We encourage all participating students to take this opportunity to showcase their analytical and strategic skills while gaining valuable insights into corporate financial management. Are you a student of another management institute and want to conduct similar research at your campus – then please send us an email.
Jamnalal Bajaj Institute of Management Studies, Mumbai
Course: Financial Markets & Institutions
Ashwini teaches a “Financial Markets & Institutions” course to second-year MBA students. The course focuses on understanding return and risk, identifying their sources in both domestic and international financial markets and institutions. The objective is to equip future financial managers with strategies to maximize returns while managing risk, ultimately achieving the most favourable return–risk balance.

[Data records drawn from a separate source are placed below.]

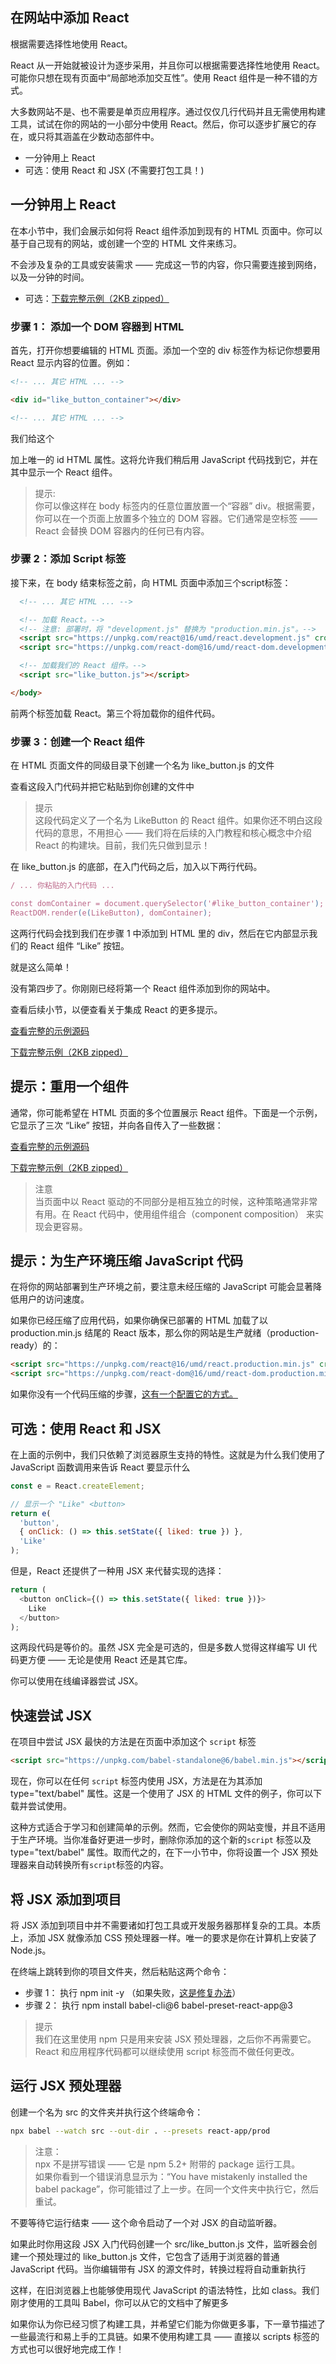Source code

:   ## 在网站中添加 React

根据需要选择性地使用 React。

React 从一开始就被设计为逐步采用，并且你可以根据需要选择性地使用 React。可能你只想在现有页面中“局部地添加交互性”。使用 React 组件是一种不错的方式。
 
 大多数网站不是、也不需要是单页应用程序。通过仅仅几行代码并且无需使用构建工具，试试在你的网站的一小部分中使用 React。然后，你可以逐步扩展它的存在，或只将其涵盖在少数动态部件中。
 
 - 一分钟用上 React
 - 可选：使用 React 和 JSX (不需要打包工具！)

## 一分钟用上 React

在本小节中，我们会展示如何将 React 组件添加到现有的 HTML 页面中。你可以基于自己现有的网站，或创建一个空的 HTML 文件来练习。

不会涉及复杂的工具或安装需求 —— 完成这一节的内容，你只需要连接到网络，以及一分钟的时间。

- 可选：[下载完整示例（2KB zipped）](https://gist.github.com/gaearon/6668a1f6986742109c00a581ce704605/archive/f6c882b6ae18bde42dcf6fdb751aae93495a2275.zip)

### 步骤 1： 添加一个 DOM 容器到 HTML

首先，打开你想要编辑的 HTML 页面。添加一个空的 div 标签作为标记你想要用 React 显示内容的位置。例如：

```html
<!-- ... 其它 HTML ... -->

<div id="like_button_container"></div>

<!-- ... 其它 HTML ... -->
```

我们给这个 <div> 加上唯一的 id HTML 属性。这将允许我们稍后用 JavaScript 代码找到它，并在其中显示一个 React 组件。

> 提示: \
> 你可以像这样在 body 标签内的任意位置放置一个“容器” div。根据需要，你可以在一个页面上放置多个独立的 DOM 容器。它们通常是空标签 —— React 会替换 DOM 容器内的任何已有内容。

### 步骤 2：添加 Script 标签

接下来，在 body 结束标签之前，向 HTML 页面中添加三个script标签：

```html
  <!-- ... 其它 HTML ... -->

  <!-- 加载 React。-->
  <!-- 注意: 部署时，将 "development.js" 替换为 "production.min.js"。-->
  <script src="https://unpkg.com/react@16/umd/react.development.js" crossorigin></script>
  <script src="https://unpkg.com/react-dom@16/umd/react-dom.development.js" crossorigin></script>

  <!-- 加载我们的 React 组件。-->
  <script src="like_button.js"></script>

</body>
```

前两个标签加载 React。第三个将加载你的组件代码。

### 步骤 3：创建一个 React 组件

在 HTML 页面文件的同级目录下创建一个名为 like_button.js 的文件

查看这段入门代码并把它粘贴到你创建的文件中

>提示 \
>这段代码定义了一个名为 LikeButton 的 React 组件。如果你还不明白这段代码的意思，不用担心 —— 我们将在后续的入门教程和核心概念中介绍 React 的构建块。目前，我们先只做到显示！

在 like_button.js 的底部，在入门代码之后，加入以下两行代码。

```js
/ ... 你粘贴的入门代码 ...

const domContainer = document.querySelector('#like_button_container');
ReactDOM.render(e(LikeButton), domContainer);
```

这两行代码会找到我们在步骤 1 中添加到 HTML 里的 div，然后在它内部显示我们的 React 组件 “Like” 按钮。

就是这么简单！

没有第四步了。你刚刚已经将第一个 React 组件添加到你的网站中。

查看后续小节，以便查看关于集成 React 的更多提示。

[查看完整的示例源码](https://gist.github.com/gaearon/6668a1f6986742109c00a581ce704605)

[下载完整示例（2KB zipped）](https://gist.github.com/gaearon/6668a1f6986742109c00a581ce704605/archive/f6c882b6ae18bde42dcf6fdb751aae93495a2275.zip)

## 提示：重用一个组件

通常，你可能希望在 HTML 页面的多个位置展示 React 组件。下面是一个示例，它显示了三次 “Like” 按钮，并向各自传入了一些数据：

[查看完整的示例源码](https://gist.github.com/gaearon/faa67b76a6c47adbab04f739cba7ceda)

[下载完整示例（2KB zipped）](https://gist.github.com/gaearon/faa67b76a6c47adbab04f739cba7ceda/archive/9d0dd0ee941fea05fd1357502e5aa348abb84c12.zip)

>注意\
>当页面中以 React 驱动的不同部分是相互独立的时候，这种策略通常非常有用。在 React 代码中，使用组件组合（component composition） 来实现会更容易。

## 提示：为生产环境压缩 JavaScript 代码

在将你的网站部署到生产环境之前，要注意未经压缩的 JavaScript 可能会显著降低用户的访问速度。

如果你已经压缩了应用代码，如果你确保已部署的 HTML 加载了以 production.min.js 结尾的 React 版本，那么你的网站是生产就绪（production-ready）的：

```html
<script src="https://unpkg.com/react@16/umd/react.production.min.js" crossorigin></script>
<script src="https://unpkg.com/react-dom@16/umd/react-dom.production.min.js" crossorigin></script>
```

如果你没有一个代码压缩的步骤，[这有一个配置它的方式。](https://gist.github.com/gaearon/42a2ffa41b8319948f9be4076286e1f3)

## 可选：使用 React 和 JSX

在上面的示例中，我们只依赖了浏览器原生支持的特性。这就是为什么我们使用了 JavaScript 函数调用来告诉 React 要显示什么


```js
const e = React.createElement;

// 显示一个 "Like" <button>
return e(
  'button',
  { onClick: () => this.setState({ liked: true }) },
  'Like'
);
```

但是，React 还提供了一种用 JSX 来代替实现的选择：

```js
return (
  <button onClick={() => this.setState({ liked: true })}>
    Like
  </button>
);
```

这两段代码是等价的。虽然 JSX 完全是可选的，但是多数人觉得这样编写 UI 代码更方便 —— 无论是使用 React 还是其它库。

你可以使用在线编译器尝试 JSX。


## 快速尝试 JSX

在项目中尝试 JSX 最快的方法是在页面中添加这个 <code>script</code> 标签

```html
<script src="https://unpkg.com/babel-standalone@6/babel.min.js"></script>
```
现在，你可以在任何 <code>script</code> 标签内使用 JSX，方法是在为其添加 type="text/babel" 属性。这是一个使用了 JSX 的 HTML 文件的例子，你可以下载并尝试使用。

这种方式适合于学习和创建简单的示例。然而，它会使你的网站变慢，并且不适用于生产环境。当你准备好更进一步时，删除你添加的这个新的<code>script</code> 标签以及type="text/babel" 属性。取而代之的，在下一小节中，你将设置一个 JSX 预处理器来自动转换所有<code>script</code>标签的内容。

 ## 将 JSX 添加到项目
 
 将 JSX 添加到项目中并不需要诸如打包工具或开发服务器那样复杂的工具。本质上，添加 JSX 就像添加 CSS 预处理器一样。唯一的要求是你在计算机上安装了 Node.js。
 
 在终端上跳转到你的项目文件夹，然后粘贴这两个命令：
 
 - 步骤 1： 执行 npm init -y （如果失败，[这是修复办法](https://gist.github.com/gaearon/246f6380610e262f8a648e3e51cad40d)）
 - 步骤 2： 执行 npm install babel-cli@6 babel-preset-react-app@3

>提示\
>我们在这里使用 npm 只是用来安装 JSX 预处理器，之后你不再需要它。React 和应用程序代码都可以继续使用 script 标签而不做任何更改。

## 运行 JSX 预处理器

创建一个名为 src 的文件夹并执行这个终端命令：

```sh
npx babel --watch src --out-dir . --presets react-app/prod 
```

>注意：\
>npx 不是拼写错误 —— 它是 npm 5.2+ 附带的 package 运行工具。\
>如果你看到一个错误消息显示为：“You have mistakenly installed the babel package”，你可能错过了上一步。在同一个文件夹中执行它，然后重试。

不要等待它运行结束 —— 这个命令启动了一个对 JSX 的自动监听器。

如果此时你用这段 JSX 入门代码创建一个 src/like_button.js 文件，监听器会创建一个预处理过的 like_button.js 文件，它包含了适用于浏览器的普通 JavaScript 代码。当你编辑带有 JSX 的源文件时，转换过程将自动重新执行

这样，在旧浏览器上也能够使用现代 JavaScript 的语法特性，比如 class。我们刚才使用的工具叫 Babel，你可以从它的文档中了解更多

如果你认为你已经习惯了构建工具，并希望它们能为你做更多事，下一章节描述了一些最流行和易上手的工具链。如果不使用构建工具 —— 直接以 scripts 标签的方式也可以很好地完成工作！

Topics covered include the roles and determinants of interest rates, fixed income securities markets, equity markets, foreign exchange markets, derivative markets, and risk management in financial institutions.

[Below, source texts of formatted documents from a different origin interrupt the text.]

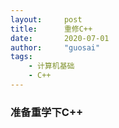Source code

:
 ```yaml
---
layout:     post
title:      重修C++
date:       2020-07-01
author:     "guosai"
tags:
    - 计算机基础 
    - C++
---
```


### 准备重学下C++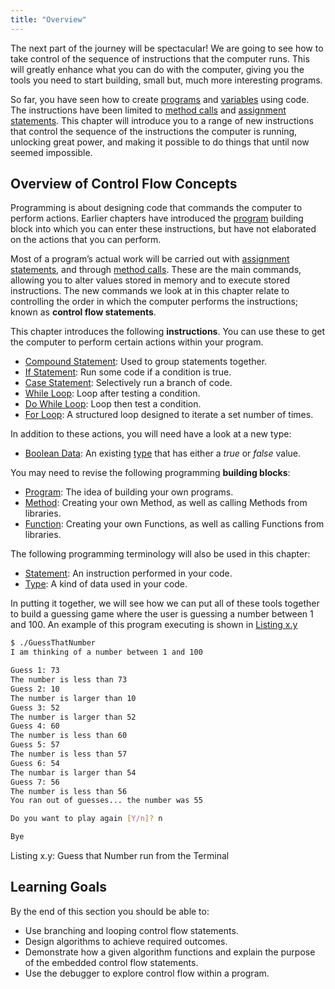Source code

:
 ```yaml
---
title: "Overview"
---
```


The next part of the journey will be spectacular! We are going to see how to take control of the sequence of instructions that the computer runs. This will greatly enhance what you can do with the computer, giving you the tools you need to start building, small but, much more interesting programs.

So far, you have seen how to create [programs](../../1-sequence-and-data/1-concepts/00-program) and [variables](../../1-sequence-and-data/1-concepts/07-variable) using code. The instructions have been limited to [method calls](../../1-sequence-and-data/1-concepts/03-method-call) and [assignment statements](../../1-sequence-and-data/1-concepts/19-assignment-statement). This chapter will introduce you to a range of new instructions that control the sequence of the instructions the computer is running, unlocking great power, and making it possible to do things that until now seemed impossible.

## Overview of Control Flow Concepts

Programming is about designing code that commands the computer to perform actions. Earlier chapters have introduced the [program](../../1-sequence-and-data/1-concepts/00-program) building block into which you can enter these instructions, but have not elaborated on the actions that you can perform.

Most of a program’s actual work will be carried out with [assignment statements](../../1-sequence-and-data/1-concepts/08-assignment-statement), and through [method calls](../../1-sequence-and-data/1-concepts/03-method-call). These are the main commands, allowing you to alter values stored in memory and to execute stored instructions. The new commands we look at in this chapter relate to controlling the order in which the computer performs the instructions; known as **control flow statements**.

This chapter introduces the following **instructions**. You can use these to get the computer to perform certain actions within your program.

- [Compound Statement](../1-concepts/02-compound-statement): Used to group statements together.
- [If Statement](../1-concepts/03-1-if): Run some code if a condition is true.
- [Case Statement](../1-concepts/03-2-case): Selectively run a branch of code.
- [While Loop](../1-concepts/04-1-while-loop): Loop after testing a condition.
- [Do While Loop](../1-concepts/04-2-do-while): Loop then test a condition.
- [For Loop](../1-concepts/04-3-for-loop): A structured loop designed to iterate a set number of times.

In addition to these actions, you will need have a look at a new type:

- [Boolean Data](../1-concepts/01-0-boolean-data): An existing [type](../../1-sequence-and-data/1-concepts/06-type) that has either a *true* or *false* value.

You may need to revise the following programming **building blocks**:

- [Program](../../1-sequence-and-data/1-concepts/00-program): The idea of building your own programs.
- [Method](../../1-sequence-and-data/1-concepts/02-method): Creating your own Method, as well as calling Methods from libraries.
- [Function](#): Creating your own Functions, as well as calling Functions from libraries.

The following programming terminology will also be used in this chapter:

- [Statement](../../2-communicating-syntax/1-concepts/02-statement): An instruction performed in your code.
- [Type](../../1-sequence-and-data/1-concepts/06-type): A kind of data used in your code.

In putting it together, we will see how we can put all of these tools together to build a guessing game where the user is guessing a number between 1 and 100. An example of this program executing is shown in [Listing x.y](#ListingGuessingGame)


<a id="ListingGuessingGame"></a>

```bash
$ ./GuessThatNumber
I am thinking of a number between 1 and 100

Guess 1: 73
The number is less than 73
Guess 2: 10
The number is larger than 10
Guess 3: 52
The number is larger than 52
Guess 4: 60
The number is less than 60
Guess 5: 57
The number is less than 57
Guess 6: 54
The numbar is larger than 54
Guess 7: 56
The number is less than 56
You ran out of guesses... the number was 55

Do you want to play again [Y/n]? n

Bye
```
<div class="caption"><span class="caption-figure-nbr">Listing x.y: </span>Guess that Number run from the Terminal</div>

## Learning Goals

By the end of this section you should be able to:

- Use branching and looping control flow statements.
- Design algorithms to achieve required outcomes.
- Demonstrate how a given algorithm functions and explain the purpose of the embedded control flow statements.
- Use the debugger to explore control flow within a program.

Maneesh delivered a speech on the Indian economy and potential trends of 2047. To predict our economic future of 2047 is a difficult task but a little bit of history of its own growth, scanning the obvious risks, and drawing parallels from other nations which were adjacent to its income and demographics, can get us a good idea of where ours or any other country’s economy will be.
Maneesh presented his investing framework- its structure, reason and how-to-act along with risks and opportunities in India. The aim was to discuss the nature of uncertainty in markets, explore methods of harvesting it in investing, and examine the risks and opportunities for India and the global markets. The key points heI covered were
- Markets are inherently uncertain. The dominant role of uncertainty in markets is often under-appreciated.

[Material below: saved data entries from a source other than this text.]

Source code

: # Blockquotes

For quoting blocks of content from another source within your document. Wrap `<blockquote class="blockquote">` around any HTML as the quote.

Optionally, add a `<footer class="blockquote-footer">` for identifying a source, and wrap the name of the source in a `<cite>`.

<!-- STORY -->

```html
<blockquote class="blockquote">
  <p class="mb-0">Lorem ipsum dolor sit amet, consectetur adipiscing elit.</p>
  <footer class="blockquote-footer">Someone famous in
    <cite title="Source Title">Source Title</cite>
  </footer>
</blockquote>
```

- Market uncertainty is the primary driver of returns. There are two main ways to harvest uncertainty: taking a systematic risk or timing the market.
- Understanding the nuances of returns from various assets is essential to size positions. Each asset class has an inherent uncertainty premium. But at most points – asset valuations deviate from it.
- Maneesh's market timing framework involves the policy & valuation quadrant. There are more methods out there in the world to do the same. But building one at the intersection of macro and micro – is somewhat a unique approach and potentially rewarding one.
- India’s markets have certain advantages and risks. It’s neither China nor Africa or Latin America.
We are currently running a project to predict whether certain sectors will perform better or worse compared to the benchmark index. This prediction is based on modelling global and local economic variables and analysing how they relate to each sector.
Maneesh cautions against both the continuous search for trends and the danger of becoming lethargic or losing vigilance after stacking up on risk.